Em sete singelos versos, Carlos Drummond de Andrade, em ''Quadrilha'', conseguiu eternizar da maneira mais simples possível a mais genuína fonte de satisfação e sofrimento desde os tempos mais remotos – essa dor que se chama ''amor''. Satisfação porque, por mais que Teresa não corresponda ao amor de João, saber que é desejada – se não trouxer uma felicidade momentânea – pelo menos infla o ego. Mesmo ego a quem o desamor de Raimundo tanto maltrata – e daí vem o sofrimento. Recuso-me a continuar explicando o amor e peço desculpas já de antemão pelo quão patético isso possa ter soado. Embora indecifrável, o amor é inerente ao homem. Explicar o amor a um homem é tão desnecessário quanto apresentar a respiração subaquática a um peixe. O amor não precisa de explicação. Mais do que isso, o amor não merece explicação. Merece apenas que abramos os braços ou viremos as costas. E aí, meus caros, depende de nós.
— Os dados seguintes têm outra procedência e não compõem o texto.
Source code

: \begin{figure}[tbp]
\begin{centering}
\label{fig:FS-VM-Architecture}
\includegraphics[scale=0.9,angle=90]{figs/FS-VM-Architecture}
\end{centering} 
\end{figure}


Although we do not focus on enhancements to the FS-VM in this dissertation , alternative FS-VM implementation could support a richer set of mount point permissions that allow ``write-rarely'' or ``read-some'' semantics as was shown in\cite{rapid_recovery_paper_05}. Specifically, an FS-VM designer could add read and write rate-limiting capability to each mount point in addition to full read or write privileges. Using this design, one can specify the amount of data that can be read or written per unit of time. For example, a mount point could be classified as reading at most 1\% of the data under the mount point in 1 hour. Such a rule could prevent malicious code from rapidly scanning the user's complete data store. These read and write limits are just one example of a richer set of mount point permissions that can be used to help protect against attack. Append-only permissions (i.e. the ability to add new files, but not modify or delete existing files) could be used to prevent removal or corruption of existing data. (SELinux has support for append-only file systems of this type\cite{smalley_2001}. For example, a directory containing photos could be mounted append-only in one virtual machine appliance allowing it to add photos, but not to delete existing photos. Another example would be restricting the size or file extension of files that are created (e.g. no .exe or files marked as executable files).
Por mais que Hollywood tenha o ensinado que não se escolhe quem se ama – e que você tenha acreditado porque isso soou extremamente bonito e comovente aos seus ouvidos - eu ponho as minhas dúvidas sobre as suas certezas. Um: você só se deixa encantar por alguém se se permite. Dois: você só se permite porque está ciente de todos os alentos e desalentos que isso pode trazer-lhe mais pra frente. Três: você só se envolve quando enxerga que há uma mínima possibilidade de sucesso. Quatro: sucesso não significa necessariamente casar e constituir família. E cinco: não, o que você sente pelo Robert Pattinson não é amor.
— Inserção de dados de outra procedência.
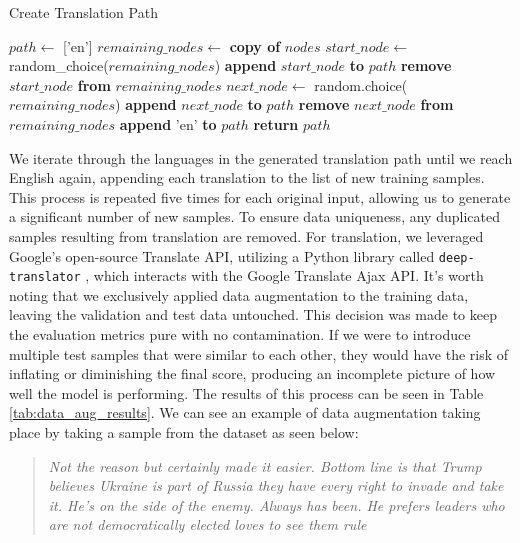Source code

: \begin{algorithm}[H]
    \caption{Create Translation Path}
    \begin{algorithmic}[1]
        \State $path \gets $ ['en']
        \State $remaining\_nodes \gets $ \textbf{copy of} $nodes$
        \State
        \State $start\_node \gets $ random\_choice($remaining\_nodes$)
        \State \textbf{append} $start\_node$ \textbf{to} $path$
        \State \textbf{remove} $start\_node$ \textbf{from} $remaining\_nodes$
        \State
        \State $next\_node \gets $ random.choice($remaining\_nodes$)
        \State \textbf{append} $next\_node$ \textbf{to} $path$
        \State \textbf{remove} $next\_node$ \textbf{from} $remaining\_nodes$
        \EndWhile
        \State
        \State \textbf{append} 'en' \textbf{to} $path$
        \State \textbf{return} $path$
        \EndFunction
    \end{algorithmic}
    \label{alg:translation_path}
\end{algorithm}

We iterate through the languages in the generated translation path until we reach English again, appending each translation to the list of new training samples. This process is repeated five times for each original input, allowing us to generate a significant number of new samples. To ensure data uniqueness, any duplicated samples resulting from translation are removed. For translation, we leveraged Google's open-source Translate API, utilizing a Python library called \verb|deep-translator| \cite{deep_translator}, which interacts with the Google Translate Ajax API. It's worth noting that we exclusively applied data augmentation to the training data, leaving the validation and test data untouched. This decision was made to keep the evaluation metrics pure with no contamination. If we were to introduce multiple test samples that were similar to each other, they would have the risk of inflating or diminishing the final score, producing an incomplete picture of how well the model is performing. The results of this process can be seen in Table \ref{tab:data_aug_results}. We can see an example of data augmentation taking place by taking a sample from the dataset as seen below:

\begin{quote}
    \textit{Not the reason but certainly made it easier. Bottom line is that Trump believes Ukraine is part of Russia they have every right to invade and take it. He's on the side of the enemy. Always has been. He prefers leaders who are not democratically elected loves to see them rule}
\end{quote}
Quem me vê falando assim, com tanta propriedade, tem a mais absoluta certeza de que eu nunca derramei uma lágrima por uma mulher que fosse. Seria realmente maravilhoso se não fosse mentira – afinal, se tem uma coisa que eu tenho mais do que todos vocês, além de me foder, é dedo podre amparado por uma (In)consciência levemente masoquista. Sim, a conclusão que tiro de tudo isso é que, assim como eu, todo ser humano tem um pouco de masoquista. E de sádico também, porque, como componentes de um bom par complementar, o masô não existe sem o sádico. Na quadrilha, enquanto o sanfoneiro toca, Maria satisfaz seu masoquismo com Joaquim, que exerce seu sadismo sobre ela. E assim a tal da quadrilha da vida vai se consumando. Olha a cobra! É mentira! Olha a chuva! Já passou! Olha a decepção! Provavelmente está à sua espera na próxima esquina. Olha os amores imperfeitos! Esses não passam. Jamais passarão.
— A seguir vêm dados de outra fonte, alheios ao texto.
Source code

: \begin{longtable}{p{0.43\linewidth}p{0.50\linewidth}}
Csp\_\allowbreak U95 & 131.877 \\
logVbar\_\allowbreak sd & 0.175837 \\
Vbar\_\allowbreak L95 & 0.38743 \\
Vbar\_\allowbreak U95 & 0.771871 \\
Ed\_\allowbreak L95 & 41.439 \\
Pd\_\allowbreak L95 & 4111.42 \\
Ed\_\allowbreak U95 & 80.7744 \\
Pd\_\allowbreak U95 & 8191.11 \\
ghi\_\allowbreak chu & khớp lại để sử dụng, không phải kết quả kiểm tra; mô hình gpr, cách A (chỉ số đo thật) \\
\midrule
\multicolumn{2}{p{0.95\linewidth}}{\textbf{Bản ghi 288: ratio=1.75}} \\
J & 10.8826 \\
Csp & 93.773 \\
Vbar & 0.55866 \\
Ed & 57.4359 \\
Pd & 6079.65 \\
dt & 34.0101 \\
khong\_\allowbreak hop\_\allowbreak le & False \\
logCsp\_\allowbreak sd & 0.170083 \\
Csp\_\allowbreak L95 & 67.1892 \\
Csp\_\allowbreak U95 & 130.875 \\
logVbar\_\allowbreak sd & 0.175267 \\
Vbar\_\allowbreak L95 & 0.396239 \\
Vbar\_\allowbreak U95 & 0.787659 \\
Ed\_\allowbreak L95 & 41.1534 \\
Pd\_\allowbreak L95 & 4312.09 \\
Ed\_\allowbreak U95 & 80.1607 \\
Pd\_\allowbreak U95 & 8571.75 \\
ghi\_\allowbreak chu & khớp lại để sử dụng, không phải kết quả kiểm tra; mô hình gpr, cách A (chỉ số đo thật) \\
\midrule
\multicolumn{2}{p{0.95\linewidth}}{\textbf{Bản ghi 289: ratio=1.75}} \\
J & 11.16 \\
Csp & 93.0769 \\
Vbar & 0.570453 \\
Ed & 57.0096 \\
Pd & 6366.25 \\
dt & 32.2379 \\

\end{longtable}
sábado, 25 de maio de 2013

Sobre o melhor amor que já tive


Você me pega pela nuca e me arrasta por cada parte do seu corpo com força e precisão. Quase me arranha com a minha própria barba usando a fricção da pele pra desenhar os nossos sinais na barriga, seios, pernas, coxas e tudo mais. Me faz pagar a língua quando eu enceno algum teatrinho dramático pra não deixar você levantar da cama: você fica se quiser e ainda diz que poderia ter levantado enquanto aproveitava a minha distração. Conto as suas pintas uma por uma com cuidado pra você não perceber a minha obsessão em calcular cada milímetro do teu corpo. Tento aproveitar que agora é tarde e daqui a pouco amanhece, você vai embora e se cria um abismo que envolve tempo e espaço entre o toque da campainha e o nosso toque de novo.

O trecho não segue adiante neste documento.